Antes de conocer a Paula, mis pintores favoritos eran Goya y Velázquez. Pero tras una noche milenaria en la que todo el arte sale al propio encuentro, los gustos pueden cambiar, o por lo menos sumar elementos a su equipaje. La paleta de colores se enriquece, y también las emociones juegan su rol en las elecciones artísticas. Sea como fuere, Vincent Van Gogh ha pasado a ser en estos tiempos otro de mis preferidos.
Tal vez lo que más me atrae de este creador tan especial es su permanente búsqueda de escucha para su mensaje, su crónico inconformismo ante la incomprensión de su época. En una palabra, su amor a la verdad.

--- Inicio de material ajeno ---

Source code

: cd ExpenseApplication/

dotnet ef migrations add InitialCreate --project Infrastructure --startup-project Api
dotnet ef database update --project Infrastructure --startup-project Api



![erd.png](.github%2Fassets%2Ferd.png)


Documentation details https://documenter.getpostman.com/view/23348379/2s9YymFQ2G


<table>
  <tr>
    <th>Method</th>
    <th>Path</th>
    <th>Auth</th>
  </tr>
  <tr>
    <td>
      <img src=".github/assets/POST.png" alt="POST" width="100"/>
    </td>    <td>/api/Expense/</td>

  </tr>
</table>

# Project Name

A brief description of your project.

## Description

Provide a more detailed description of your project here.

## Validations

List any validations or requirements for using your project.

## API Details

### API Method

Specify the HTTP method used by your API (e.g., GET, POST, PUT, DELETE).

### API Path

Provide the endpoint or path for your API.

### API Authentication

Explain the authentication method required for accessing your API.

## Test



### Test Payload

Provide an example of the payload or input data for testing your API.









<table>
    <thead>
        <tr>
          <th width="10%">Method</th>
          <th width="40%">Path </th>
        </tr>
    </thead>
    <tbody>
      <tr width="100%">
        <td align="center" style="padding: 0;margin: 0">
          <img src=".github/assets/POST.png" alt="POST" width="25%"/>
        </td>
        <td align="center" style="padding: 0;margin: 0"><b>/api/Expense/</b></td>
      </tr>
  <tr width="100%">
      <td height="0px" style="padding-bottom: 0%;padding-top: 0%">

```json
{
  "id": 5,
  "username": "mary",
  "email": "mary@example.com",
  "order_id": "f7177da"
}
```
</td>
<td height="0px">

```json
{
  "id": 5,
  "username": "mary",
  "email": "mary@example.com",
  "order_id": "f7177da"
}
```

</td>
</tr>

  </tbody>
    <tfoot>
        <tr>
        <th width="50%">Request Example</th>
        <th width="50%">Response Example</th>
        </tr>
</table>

Nació en Groot Zundert (Holanda), el 30 de marzo de 1853. Hijo de un pastor protestante, intuyo que la noción de culpa lo persiguió insobornable durante toda su vida. Además, otro bebé había nacido antes que él, y después de recibir el mismo nombre había muerto, lo cual púede haber agregado otro factor de tensión en la conciencia del pobre Vincent.
La década del 80 en el siglo XIX fue la del auge de los impresionistas, esos innovadores que buscaban generar "impresiones" en su público a través del uso abundante del color y la luz. Vincent conoció a Toulouse-Lautrec, Monet, Sisley, Pisarro, Degas, Renoir y Seurat, y fue influido por esa corriente en su uso del color, aunque encarnó un estilo en sí mismo y fue precursor de otros. En 1886, este grupo presentó su última exposición antes de dividirse.
Su buscada amistad con Paul Gauguin y el fracaso de ella, en 1888, es otra muestra de la soledad del genio. Van Gogh le había manifestado su admiración y lo había invitado a una casa especialmente preparada por él para que ambos pudieran pintar en medio del campo, en Arles. Pero la convivencia, después de tres meses, fue insostenible, y Gauguin se marchó y declaró que Vincent había tratado de atacarlo con un cuchillo. Van Gogh no pudo resistir la partida y se cortó la oreja. Tal vez otro signo de su sufrimiento por la falta de recepción para su mensaje.